**WORK ORDER**
Report every line below that has the string "newcommand" in it.

= = = = = = =

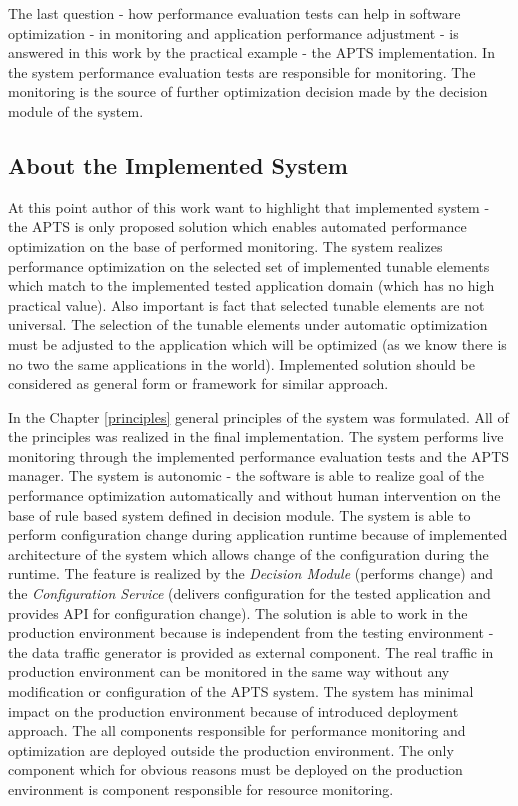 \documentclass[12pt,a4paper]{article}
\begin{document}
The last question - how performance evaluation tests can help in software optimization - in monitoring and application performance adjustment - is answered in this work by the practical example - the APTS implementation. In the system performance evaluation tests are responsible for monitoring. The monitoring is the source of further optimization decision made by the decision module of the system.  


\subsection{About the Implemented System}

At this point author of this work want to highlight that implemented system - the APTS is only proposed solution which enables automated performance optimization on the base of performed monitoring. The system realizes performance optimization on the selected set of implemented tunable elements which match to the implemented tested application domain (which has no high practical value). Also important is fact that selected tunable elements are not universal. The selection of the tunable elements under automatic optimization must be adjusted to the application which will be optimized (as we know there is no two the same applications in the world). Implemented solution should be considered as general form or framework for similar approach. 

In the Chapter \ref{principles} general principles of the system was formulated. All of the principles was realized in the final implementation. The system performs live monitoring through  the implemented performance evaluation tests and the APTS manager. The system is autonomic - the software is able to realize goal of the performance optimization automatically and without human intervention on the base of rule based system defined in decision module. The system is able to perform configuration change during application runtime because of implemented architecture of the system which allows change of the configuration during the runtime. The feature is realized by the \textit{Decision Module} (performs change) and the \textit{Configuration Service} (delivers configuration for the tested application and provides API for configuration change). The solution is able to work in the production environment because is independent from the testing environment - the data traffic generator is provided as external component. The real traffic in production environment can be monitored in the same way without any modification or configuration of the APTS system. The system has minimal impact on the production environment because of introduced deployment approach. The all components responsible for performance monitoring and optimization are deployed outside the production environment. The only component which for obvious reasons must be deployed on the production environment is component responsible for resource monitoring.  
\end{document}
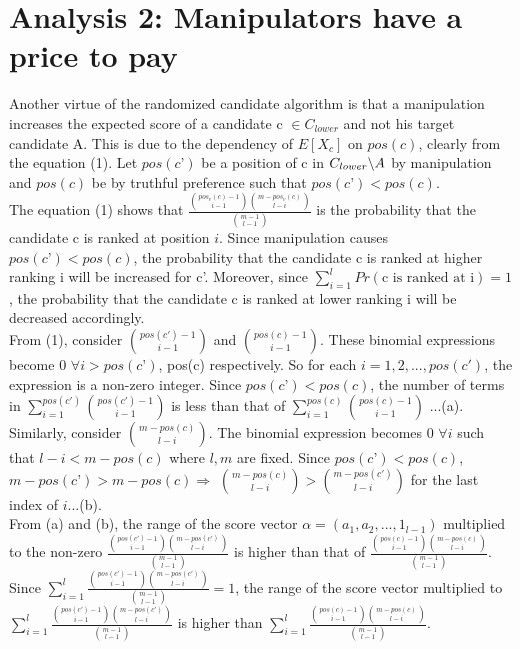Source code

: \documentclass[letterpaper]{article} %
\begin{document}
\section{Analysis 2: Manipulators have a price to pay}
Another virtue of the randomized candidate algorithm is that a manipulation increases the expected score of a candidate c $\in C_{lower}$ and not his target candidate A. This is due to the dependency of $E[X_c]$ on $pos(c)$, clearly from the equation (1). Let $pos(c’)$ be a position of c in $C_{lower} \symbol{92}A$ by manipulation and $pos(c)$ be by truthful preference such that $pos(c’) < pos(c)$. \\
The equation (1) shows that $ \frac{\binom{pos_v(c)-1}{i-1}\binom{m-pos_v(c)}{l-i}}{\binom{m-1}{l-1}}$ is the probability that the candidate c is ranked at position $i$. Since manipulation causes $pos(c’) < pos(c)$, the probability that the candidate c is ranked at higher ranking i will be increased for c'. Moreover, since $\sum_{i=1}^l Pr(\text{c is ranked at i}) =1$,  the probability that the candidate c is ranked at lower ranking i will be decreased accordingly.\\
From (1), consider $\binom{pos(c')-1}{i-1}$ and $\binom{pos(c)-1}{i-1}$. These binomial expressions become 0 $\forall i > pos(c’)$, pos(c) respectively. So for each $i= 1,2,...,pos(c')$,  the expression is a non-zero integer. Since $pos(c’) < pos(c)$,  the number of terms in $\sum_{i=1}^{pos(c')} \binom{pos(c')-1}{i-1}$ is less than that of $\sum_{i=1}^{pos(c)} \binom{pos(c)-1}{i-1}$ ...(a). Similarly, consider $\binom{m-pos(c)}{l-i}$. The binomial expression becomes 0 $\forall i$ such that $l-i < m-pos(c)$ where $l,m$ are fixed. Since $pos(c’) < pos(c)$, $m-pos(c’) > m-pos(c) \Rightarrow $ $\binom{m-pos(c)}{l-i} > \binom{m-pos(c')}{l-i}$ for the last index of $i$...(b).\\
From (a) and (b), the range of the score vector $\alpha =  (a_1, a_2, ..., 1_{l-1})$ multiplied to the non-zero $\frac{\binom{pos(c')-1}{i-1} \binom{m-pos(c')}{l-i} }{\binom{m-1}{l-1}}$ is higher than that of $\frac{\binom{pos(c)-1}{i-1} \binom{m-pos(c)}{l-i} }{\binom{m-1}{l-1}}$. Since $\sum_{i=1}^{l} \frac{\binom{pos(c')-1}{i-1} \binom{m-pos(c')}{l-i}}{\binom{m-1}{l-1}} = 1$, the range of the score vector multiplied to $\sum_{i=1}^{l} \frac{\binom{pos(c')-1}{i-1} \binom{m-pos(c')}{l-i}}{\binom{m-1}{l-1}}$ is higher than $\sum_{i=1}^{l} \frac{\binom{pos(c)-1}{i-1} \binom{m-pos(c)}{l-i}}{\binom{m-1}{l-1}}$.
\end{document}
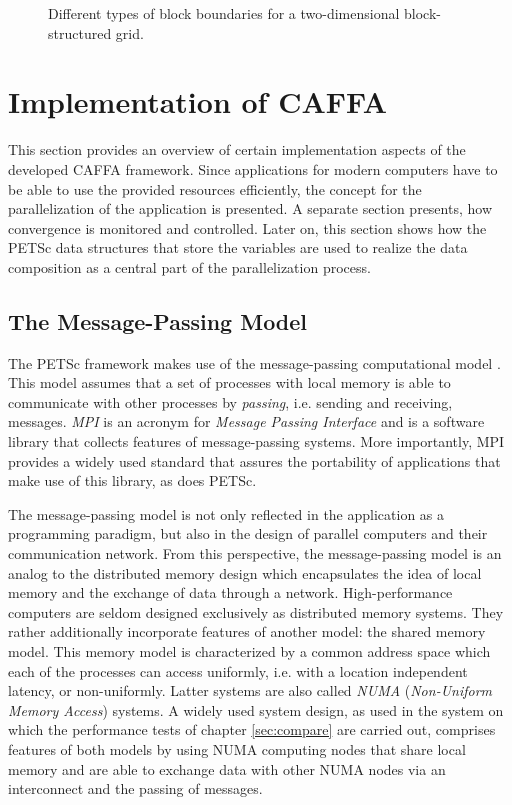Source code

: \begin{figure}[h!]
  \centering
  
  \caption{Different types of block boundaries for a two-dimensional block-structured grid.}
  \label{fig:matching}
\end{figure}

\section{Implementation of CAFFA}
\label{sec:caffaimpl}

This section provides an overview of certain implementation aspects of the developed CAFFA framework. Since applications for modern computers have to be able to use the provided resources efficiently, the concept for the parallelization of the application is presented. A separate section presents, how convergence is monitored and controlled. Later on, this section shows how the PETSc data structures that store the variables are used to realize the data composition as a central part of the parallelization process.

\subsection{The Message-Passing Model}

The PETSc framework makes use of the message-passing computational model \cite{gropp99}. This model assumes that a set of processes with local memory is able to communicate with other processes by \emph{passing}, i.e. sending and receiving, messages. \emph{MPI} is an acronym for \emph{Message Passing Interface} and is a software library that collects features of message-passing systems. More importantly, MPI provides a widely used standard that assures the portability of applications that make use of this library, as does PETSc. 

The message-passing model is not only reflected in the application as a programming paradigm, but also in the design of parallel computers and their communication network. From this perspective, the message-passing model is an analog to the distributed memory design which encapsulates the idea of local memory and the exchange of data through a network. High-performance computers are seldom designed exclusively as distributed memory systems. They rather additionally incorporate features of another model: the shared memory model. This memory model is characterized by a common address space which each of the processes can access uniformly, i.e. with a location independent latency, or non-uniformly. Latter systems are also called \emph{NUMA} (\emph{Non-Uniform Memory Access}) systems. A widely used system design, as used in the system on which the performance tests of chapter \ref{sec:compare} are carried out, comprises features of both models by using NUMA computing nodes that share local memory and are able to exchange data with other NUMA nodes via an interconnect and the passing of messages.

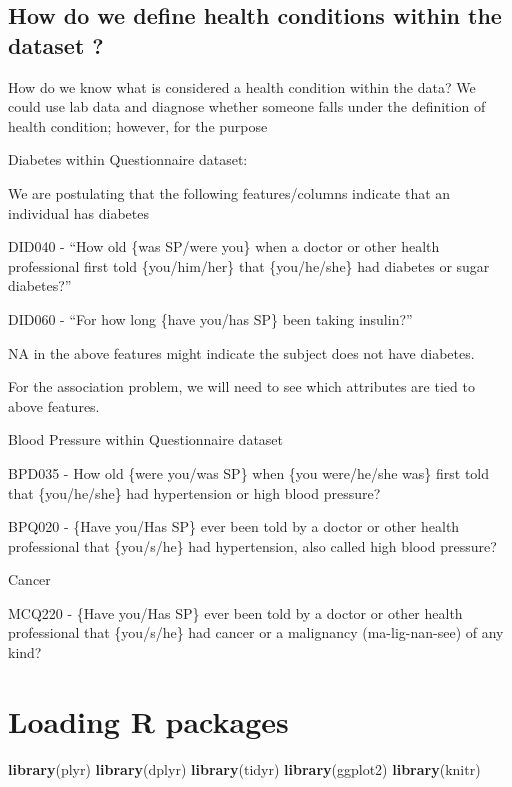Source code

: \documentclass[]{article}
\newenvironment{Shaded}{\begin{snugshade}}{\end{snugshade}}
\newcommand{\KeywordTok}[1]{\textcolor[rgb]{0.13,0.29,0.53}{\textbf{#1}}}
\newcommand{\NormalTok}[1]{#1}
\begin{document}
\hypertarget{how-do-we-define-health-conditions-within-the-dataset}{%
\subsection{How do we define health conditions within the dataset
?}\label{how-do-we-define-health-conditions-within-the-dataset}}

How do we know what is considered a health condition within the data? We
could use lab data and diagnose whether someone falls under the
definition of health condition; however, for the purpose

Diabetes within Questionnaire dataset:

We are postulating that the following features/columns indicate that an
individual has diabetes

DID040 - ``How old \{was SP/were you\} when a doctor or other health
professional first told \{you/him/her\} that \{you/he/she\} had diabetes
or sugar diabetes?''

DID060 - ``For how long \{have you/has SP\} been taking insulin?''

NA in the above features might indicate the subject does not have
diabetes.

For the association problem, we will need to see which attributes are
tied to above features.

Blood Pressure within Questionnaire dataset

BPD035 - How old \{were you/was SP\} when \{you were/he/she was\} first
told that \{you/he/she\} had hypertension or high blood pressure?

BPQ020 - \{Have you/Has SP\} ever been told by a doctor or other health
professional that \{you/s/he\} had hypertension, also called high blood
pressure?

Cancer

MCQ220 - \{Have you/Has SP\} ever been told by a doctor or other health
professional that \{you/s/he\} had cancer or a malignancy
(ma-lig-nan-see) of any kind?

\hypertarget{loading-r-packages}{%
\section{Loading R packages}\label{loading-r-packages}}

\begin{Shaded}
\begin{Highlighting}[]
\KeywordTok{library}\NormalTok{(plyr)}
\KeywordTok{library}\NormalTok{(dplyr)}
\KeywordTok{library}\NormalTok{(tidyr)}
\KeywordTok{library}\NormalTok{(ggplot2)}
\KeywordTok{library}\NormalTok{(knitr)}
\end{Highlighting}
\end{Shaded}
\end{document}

= = = = = = =

**OUTPUT**
\newcommand{\KeywordTok}[1]{\textcolor[rgb]{0.13,0.29,0.53}{\textbf{#1}}}
\newcommand{\NormalTok}[1]{#1}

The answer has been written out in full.